Moyen-Orient
Irak
"Je suis venu pour l'histoire et j'ai trouvé un pays au milieu d'une phrase, encore en train de s'écrire."
J’ai atterri à Bagdad un mercredi après-midi et la première chose qui m’a frappé n’était pas la chaleur — même s’il faisait quarante degrés et que l’air avait ce poids particulier des villes qui ont trop absorbé — c’était les palmiers-dattiers. Des millions d’entre eux bordant la route depuis l’aéroport, se balançant sans urgence, indifférents à tout ce qui s’était passé sous leurs branches. L’Irak porte la civilisation depuis six mille ans. Il a appris la patience.
Le sud, c’est là où l’histoire devient presque hallucinatoire. En conduisant vers Babylone depuis Bagdad, la plaine mésopotamienne s’étend dans toutes les directions, d’une immensité impossible, interrompue seulement par des canaux d’irrigation et un minaret qui attrape le soleil de fin d’après-midi. Les ruines elles-mêmes sont une rencontre compliquée. Saddam avait fait reconstruire une grande partie de l’ancienne Babylone dans les années 1980, son nom gravé dans les nouvelles briques aux côtés de celui de Nabuchodonosor — un geste de mégalomanie si effronté qu’il est devenu sa propre couche d’histoire. On marche dans ce palimpseste de civilisations et on ressent quelque chose de désorientant : les fondations originales de la ziggurat sous les pieds, les murs-pastiche du dictateur tout autour, et par-dessus tout, ce ciel implacable. Plus au sud, les marais du delta mésopotamien — le jardin d’Éden biblique, asséché par Saddam puis partiellement restauré après 2003 — sont l’un des paysages les plus silencieusement stupéfiants que j’aie jamais vus. Des Arabes des marais font encore glisser des barques en bois dans des chenaux de papyrus et sur des îles de roseaux qui flottent comme si elles appartenaient à une autre époque.

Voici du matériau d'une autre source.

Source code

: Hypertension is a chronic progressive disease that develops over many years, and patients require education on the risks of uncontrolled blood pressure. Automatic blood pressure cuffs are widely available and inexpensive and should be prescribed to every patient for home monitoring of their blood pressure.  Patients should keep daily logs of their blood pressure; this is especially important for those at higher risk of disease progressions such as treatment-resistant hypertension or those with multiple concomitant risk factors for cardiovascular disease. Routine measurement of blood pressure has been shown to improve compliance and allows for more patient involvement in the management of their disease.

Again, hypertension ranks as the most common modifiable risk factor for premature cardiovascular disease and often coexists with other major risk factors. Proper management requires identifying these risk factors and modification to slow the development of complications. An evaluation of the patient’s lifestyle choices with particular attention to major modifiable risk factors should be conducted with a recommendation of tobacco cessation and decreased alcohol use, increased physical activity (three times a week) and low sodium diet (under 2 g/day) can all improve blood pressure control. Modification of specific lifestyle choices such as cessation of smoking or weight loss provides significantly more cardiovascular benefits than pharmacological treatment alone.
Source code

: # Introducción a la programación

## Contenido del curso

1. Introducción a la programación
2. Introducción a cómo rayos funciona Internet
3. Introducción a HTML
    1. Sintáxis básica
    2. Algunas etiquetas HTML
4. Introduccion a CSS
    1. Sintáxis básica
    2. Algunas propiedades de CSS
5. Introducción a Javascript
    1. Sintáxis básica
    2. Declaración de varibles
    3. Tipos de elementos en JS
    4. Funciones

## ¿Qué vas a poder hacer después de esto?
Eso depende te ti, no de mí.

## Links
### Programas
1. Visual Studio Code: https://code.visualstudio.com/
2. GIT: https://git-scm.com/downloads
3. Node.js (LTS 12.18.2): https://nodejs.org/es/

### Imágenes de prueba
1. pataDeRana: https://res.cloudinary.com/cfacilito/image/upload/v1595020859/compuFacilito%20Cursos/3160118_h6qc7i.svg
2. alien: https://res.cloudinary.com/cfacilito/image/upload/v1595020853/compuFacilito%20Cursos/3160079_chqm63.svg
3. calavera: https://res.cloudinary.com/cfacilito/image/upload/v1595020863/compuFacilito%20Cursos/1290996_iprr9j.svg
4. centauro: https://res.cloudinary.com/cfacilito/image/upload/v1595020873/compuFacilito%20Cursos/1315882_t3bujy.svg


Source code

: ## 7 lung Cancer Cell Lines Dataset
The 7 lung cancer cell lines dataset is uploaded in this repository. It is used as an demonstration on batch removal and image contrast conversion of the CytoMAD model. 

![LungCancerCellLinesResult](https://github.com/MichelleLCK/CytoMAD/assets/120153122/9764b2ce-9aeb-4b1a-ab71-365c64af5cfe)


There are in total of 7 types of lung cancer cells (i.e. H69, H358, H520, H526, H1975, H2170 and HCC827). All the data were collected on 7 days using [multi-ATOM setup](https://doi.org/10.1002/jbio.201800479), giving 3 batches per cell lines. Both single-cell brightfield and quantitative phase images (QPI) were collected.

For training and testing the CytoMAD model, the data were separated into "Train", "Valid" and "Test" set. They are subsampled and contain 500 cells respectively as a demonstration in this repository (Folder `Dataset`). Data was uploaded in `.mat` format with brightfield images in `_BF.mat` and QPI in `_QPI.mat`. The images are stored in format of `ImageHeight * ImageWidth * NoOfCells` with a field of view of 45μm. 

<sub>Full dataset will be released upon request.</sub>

Au nord, le Kurdistan irakien est un pays différent dans presque tous les sens du terme. La citadelle antique d’Erbil s’élève à quarante mètres au-dessus de la ville sur un monticule artificiel d’habitat humain compressé remontant à sept mille ans — le site habité en continu le plus ancien du monde, selon certains archéologues. Le bazar en contrebas sent la cardamome et la viande grillée, et les maisons de thé kurdes restent pleines bien après minuit. Les montagnes au-delà de Souleimaniyya ont des forêts de pins, des cascades et de petits villages où l’hospitalité est du genre qui vous fait sentir importun jusqu’à ce que quelqu’un vous prenne par le bras, vous assoie et vous pose devant un repas que vous n’aviez pas demandé et dont vous aviez absolument besoin.
Quand y aller : D’octobre à avril est la fenêtre pratique. Le printemps (mars à mai) est le moment idéal — températures douces, un peu de verdure dans le paysage et le calendrier religieux est gérable. Évitez de juin à septembre sans exception : l’été en Mésopotamie est brutal, Bagdad atteignant régulièrement quarante-cinq degrés et plus. Le nord kurde est plus clément en été, mais reste chaud.
Ce que la plupart des guides ratent : Ils traitent l’Irak comme une zone de guerre avec des ruines en option, ce qui inverse exactement les proportions. Le traumatisme est réel et la logistique demande de la préparation — procédures de visa, assurance voyage, suivi des conditions par région — mais le pays qui vous accueille est ancien, généreux et engagé dans quelque chose qui semble genuinement porteur d’espoir. La scène des restaurants à Bagdad a explosé ces dernières années. De jeunes Irakiens ouvrent des cafés et des galeries dans des quartiers qui n’étaient que décombres il y a dix ans. Le pays n’est pas figé en 2003 ni en 2006 ni en 2014. Il avance, il est complexe, et il est bien plus vivant que la version qui existe dans la plupart des imaginaires occidentaux.